(What is required): Without any of the pictures, set down the data below exactly.

Data excerpts
--- START ---
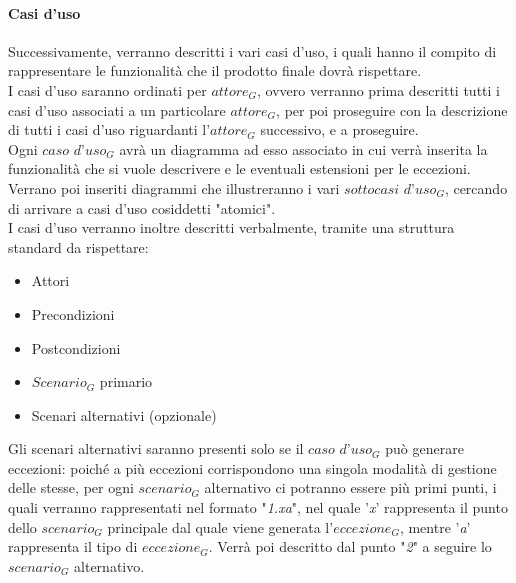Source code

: \paragraph{Casi d'uso}
Successivamente, verranno descritti i vari casi d'uso, i quali hanno il compito di rappresentare le funzionalità che il prodotto finale dovrà rispettare. \\
I casi d'uso saranno ordinati per $\textit{attore}_G$, ovvero verranno prima descritti tutti i casi d'uso associati a un particolare $\textit{attore}_G$, per poi proseguire con la descrizione di tutti i casi d'uso riguardanti l'$\textit{attore}_G$ successivo, e a proseguire. \\
Ogni $\textit{caso d'uso}_G$ avrà un diagramma ad esso associato in cui verrà inserita la funzionalità che si vuole descrivere e le eventuali estensioni per le eccezioni. Verrano poi inseriti diagrammi che illustreranno i vari $\textit{sottocasi d'uso}_G$, cercando di arrivare a casi d'uso cosiddetti "atomici". \\
I casi d'uso verranno inoltre descritti verbalmente, tramite una struttura standard da rispettare:
\begin{itemize}
    \item Attori
    \item Precondizioni
    \item Postcondizioni
    \item $\textit{Scenario}_G$ primario
    \item Scenari alternativi (opzionale)
\end{itemize}
\begin{comment}
I $\textit{sottocasi d'uso}_G$ non verranno descritti individualmente, poiché sarà già tutto descritto a livello atomico nello $\textit{scenario}_G$ principale del relativo $\textit{caso d'uso}_G$ "padre".
\end{comment}
Gli scenari alternativi saranno presenti solo se il $\textit{caso d'uso}_G$ può generare eccezioni: poiché a più eccezioni corrispondono una singola modalità di gestione delle stesse, per ogni $\textit{scenario}_G$ alternativo ci potranno essere più primi punti, i quali verranno rappresentati nel formato "\textit{1.xa}", nel quale '\textit{x}' rappresenta il punto dello $\textit{scenario}_G$ principale dal quale viene generata l'$\textit{eccezione}_G$, mentre '\textit{a}' rappresenta il tipo di $\textit{eccezione}_G$. Verrà poi descritto dal punto "\textit{2}" a seguire lo $\textit{scenario}_G$ alternativo.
--- END ---
(Result of the task):
Source code

: \paragraph{Casi d'uso}
Successivamente, verranno descritti i vari casi d'uso, i quali hanno il compito di rappresentare le funzionalità che il prodotto finale dovrà rispettare. \\
I casi d'uso saranno ordinati per $\textit{attore}_G$, ovvero verranno prima descritti tutti i casi d'uso associati a un particolare $\textit{attore}_G$, per poi proseguire con la descrizione di tutti i casi d'uso riguardanti l'$\textit{attore}_G$ successivo, e a proseguire. \\
Ogni $\textit{caso d'uso}_G$ avrà un diagramma ad esso associato in cui verrà inserita la funzionalità che si vuole descrivere e le eventuali estensioni per le eccezioni. Verrano poi inseriti diagrammi che illustreranno i vari $\textit{sottocasi d'uso}_G$, cercando di arrivare a casi d'uso cosiddetti "atomici". \\
I casi d'uso verranno inoltre descritti verbalmente, tramite una struttura standard da rispettare:
\begin{itemize}
    \item Attori
    \item Precondizioni
    \item Postcondizioni
    \item $\textit{Scenario}_G$ primario
    \item Scenari alternativi (opzionale)
\end{itemize}
\begin{comment}
I $\textit{sottocasi d'uso}_G$ non verranno descritti individualmente, poiché sarà già tutto descritto a livello atomico nello $\textit{scenario}_G$ principale del relativo $\textit{caso d'uso}_G$ "padre".
\end{comment}
Gli scenari alternativi saranno presenti solo se il $\textit{caso d'uso}_G$ può generare eccezioni: poiché a più eccezioni corrispondono una singola modalità di gestione delle stesse, per ogni $\textit{scenario}_G$ alternativo ci potranno essere più primi punti, i quali verranno rappresentati nel formato "\textit{1.xa}", nel quale '\textit{x}' rappresenta il punto dello $\textit{scenario}_G$ principale dal quale viene generata l'$\textit{eccezione}_G$, mentre '\textit{a}' rappresenta il tipo di $\textit{eccezione}_G$. Verrà poi descritto dal punto "\textit{2}" a seguire lo $\textit{scenario}_G$ alternativo.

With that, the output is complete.